(Records for processing Opens)

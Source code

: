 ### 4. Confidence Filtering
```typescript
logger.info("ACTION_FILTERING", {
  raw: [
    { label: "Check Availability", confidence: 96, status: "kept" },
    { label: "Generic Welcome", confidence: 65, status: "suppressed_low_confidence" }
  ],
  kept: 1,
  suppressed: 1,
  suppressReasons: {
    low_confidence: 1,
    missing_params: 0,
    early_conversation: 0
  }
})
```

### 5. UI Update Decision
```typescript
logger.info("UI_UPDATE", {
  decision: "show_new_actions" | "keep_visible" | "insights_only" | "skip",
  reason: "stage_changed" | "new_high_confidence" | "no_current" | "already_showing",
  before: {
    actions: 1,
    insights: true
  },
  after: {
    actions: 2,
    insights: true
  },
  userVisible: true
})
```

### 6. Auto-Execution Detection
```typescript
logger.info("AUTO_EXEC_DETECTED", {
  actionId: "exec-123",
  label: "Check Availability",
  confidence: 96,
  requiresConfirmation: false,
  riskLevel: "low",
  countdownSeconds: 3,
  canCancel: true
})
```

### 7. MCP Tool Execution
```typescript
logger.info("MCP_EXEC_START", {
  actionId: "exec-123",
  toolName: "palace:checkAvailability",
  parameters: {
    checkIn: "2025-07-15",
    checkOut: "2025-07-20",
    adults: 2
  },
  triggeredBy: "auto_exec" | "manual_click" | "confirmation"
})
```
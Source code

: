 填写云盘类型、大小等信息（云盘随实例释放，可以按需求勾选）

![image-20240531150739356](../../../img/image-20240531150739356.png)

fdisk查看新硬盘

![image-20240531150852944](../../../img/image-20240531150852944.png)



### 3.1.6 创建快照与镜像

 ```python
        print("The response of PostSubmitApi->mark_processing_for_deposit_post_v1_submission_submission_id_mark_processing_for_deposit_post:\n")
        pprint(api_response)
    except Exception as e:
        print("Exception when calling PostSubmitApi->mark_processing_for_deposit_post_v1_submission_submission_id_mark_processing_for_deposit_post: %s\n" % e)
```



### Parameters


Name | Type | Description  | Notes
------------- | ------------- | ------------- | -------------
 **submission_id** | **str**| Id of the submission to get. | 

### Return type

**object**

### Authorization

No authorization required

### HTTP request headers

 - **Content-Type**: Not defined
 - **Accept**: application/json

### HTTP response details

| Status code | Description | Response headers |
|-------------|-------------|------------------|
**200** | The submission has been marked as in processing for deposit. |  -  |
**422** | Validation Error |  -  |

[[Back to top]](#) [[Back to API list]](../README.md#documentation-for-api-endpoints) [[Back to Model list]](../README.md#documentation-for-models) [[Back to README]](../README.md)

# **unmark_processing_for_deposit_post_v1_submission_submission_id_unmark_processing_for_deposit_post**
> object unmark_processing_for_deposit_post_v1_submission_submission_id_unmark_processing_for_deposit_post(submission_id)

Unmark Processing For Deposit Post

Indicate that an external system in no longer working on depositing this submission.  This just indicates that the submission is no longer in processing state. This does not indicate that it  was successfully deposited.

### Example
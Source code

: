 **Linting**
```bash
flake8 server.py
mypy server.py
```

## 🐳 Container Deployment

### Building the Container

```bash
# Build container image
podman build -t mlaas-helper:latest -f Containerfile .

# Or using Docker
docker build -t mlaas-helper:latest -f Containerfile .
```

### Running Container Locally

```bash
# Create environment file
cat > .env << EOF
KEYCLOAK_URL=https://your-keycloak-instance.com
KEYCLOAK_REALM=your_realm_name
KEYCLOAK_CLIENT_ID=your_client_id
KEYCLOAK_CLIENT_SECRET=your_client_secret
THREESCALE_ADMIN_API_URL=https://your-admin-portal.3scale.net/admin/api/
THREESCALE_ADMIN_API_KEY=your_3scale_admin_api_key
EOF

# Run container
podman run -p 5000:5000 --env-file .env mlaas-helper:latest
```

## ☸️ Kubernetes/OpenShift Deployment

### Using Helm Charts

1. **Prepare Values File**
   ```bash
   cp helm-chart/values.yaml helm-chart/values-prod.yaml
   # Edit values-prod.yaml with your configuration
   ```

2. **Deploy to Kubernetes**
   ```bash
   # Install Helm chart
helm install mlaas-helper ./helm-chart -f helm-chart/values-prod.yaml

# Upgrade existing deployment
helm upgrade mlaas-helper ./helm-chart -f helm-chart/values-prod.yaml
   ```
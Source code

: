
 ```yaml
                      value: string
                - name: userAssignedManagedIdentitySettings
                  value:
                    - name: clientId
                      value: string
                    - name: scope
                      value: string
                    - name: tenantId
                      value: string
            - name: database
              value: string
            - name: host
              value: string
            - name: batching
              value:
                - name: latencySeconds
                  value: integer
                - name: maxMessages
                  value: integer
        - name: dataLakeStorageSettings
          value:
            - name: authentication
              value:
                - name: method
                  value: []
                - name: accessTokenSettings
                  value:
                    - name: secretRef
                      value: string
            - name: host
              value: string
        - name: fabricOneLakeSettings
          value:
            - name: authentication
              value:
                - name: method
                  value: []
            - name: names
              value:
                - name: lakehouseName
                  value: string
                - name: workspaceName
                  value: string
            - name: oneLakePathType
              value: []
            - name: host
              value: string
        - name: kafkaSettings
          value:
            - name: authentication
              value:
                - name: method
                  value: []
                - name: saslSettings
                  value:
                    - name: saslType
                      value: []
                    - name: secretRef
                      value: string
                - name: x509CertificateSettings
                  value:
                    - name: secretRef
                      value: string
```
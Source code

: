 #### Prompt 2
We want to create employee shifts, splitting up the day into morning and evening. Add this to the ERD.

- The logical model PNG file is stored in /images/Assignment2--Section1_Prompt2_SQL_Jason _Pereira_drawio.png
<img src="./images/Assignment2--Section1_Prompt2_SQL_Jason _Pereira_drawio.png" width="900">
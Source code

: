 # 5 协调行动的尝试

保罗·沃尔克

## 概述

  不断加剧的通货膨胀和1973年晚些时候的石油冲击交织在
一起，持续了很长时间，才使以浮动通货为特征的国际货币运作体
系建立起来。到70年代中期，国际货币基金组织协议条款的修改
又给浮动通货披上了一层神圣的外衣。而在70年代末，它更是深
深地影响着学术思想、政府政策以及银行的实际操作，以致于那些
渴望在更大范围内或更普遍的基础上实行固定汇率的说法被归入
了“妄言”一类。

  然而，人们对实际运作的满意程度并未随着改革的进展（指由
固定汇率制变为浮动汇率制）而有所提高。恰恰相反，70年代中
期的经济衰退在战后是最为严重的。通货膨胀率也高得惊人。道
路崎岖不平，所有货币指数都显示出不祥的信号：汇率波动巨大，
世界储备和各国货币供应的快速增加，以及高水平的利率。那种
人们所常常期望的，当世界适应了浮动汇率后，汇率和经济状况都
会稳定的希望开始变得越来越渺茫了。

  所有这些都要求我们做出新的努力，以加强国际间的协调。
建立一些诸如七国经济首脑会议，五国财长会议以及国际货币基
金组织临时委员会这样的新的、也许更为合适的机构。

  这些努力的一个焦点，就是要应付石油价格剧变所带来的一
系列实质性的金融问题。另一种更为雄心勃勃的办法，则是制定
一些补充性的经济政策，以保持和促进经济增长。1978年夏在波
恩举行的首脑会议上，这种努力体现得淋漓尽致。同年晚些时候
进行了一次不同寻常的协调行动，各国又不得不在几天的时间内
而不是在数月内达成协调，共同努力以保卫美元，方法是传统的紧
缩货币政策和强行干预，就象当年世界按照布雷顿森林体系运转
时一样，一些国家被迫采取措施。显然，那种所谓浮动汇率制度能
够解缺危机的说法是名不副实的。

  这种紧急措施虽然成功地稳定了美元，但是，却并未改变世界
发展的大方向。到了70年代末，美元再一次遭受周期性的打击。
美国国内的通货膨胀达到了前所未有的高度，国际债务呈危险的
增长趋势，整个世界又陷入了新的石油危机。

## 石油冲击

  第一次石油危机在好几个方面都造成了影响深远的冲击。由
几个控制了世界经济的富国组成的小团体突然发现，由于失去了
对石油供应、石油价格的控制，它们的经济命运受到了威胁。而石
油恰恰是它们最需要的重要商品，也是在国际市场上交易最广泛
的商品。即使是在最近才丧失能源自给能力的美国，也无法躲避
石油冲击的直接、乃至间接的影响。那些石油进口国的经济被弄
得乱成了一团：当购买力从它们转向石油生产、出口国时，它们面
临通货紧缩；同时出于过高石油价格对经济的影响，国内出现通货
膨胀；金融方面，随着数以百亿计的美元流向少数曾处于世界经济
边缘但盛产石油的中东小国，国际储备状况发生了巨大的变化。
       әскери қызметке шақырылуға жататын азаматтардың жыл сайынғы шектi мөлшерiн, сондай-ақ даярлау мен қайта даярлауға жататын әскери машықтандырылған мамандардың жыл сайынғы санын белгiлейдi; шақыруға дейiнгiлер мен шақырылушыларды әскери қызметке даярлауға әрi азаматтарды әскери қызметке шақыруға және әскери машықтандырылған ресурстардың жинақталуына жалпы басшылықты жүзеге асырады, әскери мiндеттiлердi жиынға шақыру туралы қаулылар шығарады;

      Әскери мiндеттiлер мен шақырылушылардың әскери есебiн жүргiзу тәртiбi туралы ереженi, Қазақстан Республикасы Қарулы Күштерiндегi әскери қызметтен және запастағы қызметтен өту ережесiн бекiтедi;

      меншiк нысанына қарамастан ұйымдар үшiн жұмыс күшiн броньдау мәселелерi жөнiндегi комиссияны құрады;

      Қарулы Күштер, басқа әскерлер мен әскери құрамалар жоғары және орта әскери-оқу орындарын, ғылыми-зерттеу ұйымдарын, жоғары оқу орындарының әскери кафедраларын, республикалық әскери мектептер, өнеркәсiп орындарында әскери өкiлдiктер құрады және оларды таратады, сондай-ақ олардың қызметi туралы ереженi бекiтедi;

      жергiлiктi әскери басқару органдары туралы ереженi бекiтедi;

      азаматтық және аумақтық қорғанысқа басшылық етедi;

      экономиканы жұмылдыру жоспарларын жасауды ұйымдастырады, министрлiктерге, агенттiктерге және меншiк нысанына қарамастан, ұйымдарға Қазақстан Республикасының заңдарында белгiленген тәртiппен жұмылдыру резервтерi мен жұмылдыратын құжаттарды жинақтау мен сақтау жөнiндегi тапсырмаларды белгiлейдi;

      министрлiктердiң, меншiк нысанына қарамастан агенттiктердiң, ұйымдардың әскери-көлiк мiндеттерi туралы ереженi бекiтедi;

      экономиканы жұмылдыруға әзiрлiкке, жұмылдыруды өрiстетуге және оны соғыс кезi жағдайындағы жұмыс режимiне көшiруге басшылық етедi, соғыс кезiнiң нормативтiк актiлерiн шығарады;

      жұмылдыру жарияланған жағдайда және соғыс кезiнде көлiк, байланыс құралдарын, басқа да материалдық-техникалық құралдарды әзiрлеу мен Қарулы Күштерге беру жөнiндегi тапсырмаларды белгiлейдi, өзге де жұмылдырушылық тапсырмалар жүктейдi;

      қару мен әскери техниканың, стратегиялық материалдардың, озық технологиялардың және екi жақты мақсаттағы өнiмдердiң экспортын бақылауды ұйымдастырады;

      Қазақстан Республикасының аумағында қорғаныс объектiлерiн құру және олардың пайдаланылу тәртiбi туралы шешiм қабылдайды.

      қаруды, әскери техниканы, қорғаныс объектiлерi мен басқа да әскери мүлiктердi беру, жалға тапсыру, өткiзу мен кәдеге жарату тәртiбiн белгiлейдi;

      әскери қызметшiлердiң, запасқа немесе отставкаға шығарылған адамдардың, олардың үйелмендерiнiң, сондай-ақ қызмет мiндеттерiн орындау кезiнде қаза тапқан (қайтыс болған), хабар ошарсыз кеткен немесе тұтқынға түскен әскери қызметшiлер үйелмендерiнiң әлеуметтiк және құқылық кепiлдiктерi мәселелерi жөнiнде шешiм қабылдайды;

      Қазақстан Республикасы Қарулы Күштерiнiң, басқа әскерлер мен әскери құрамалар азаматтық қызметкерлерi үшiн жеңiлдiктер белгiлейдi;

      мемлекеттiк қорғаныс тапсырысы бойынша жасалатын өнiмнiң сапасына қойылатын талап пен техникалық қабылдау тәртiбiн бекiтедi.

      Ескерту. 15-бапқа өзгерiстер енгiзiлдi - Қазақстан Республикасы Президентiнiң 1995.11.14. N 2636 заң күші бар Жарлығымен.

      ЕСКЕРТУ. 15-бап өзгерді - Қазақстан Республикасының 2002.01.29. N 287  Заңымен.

(Records for processing Closes)

(Problem to work on): Pick out every line above that contains the word "мәселелерi" and copy it.

(Answer to the problem):
      меншiк нысанына қарамастан ұйымдар үшiн жұмыс күшiн броньдау мәселелерi жөнiндегi комиссияны құрады;
      әскери қызметшiлердiң, запасқа немесе отставкаға шығарылған адамдардың, олардың үйелмендерiнiң, сондай-ақ қызмет мiндеттерiн орындау кезiнде қаза тапқан (қайтыс болған), хабар ошарсыз кеткен немесе тұтқынға түскен әскери қызметшiлер үйелмендерiнiң әлеуметтiк және құқылық кепiлдiктерi мәселелерi жөнiнде шешiм қабылдайды;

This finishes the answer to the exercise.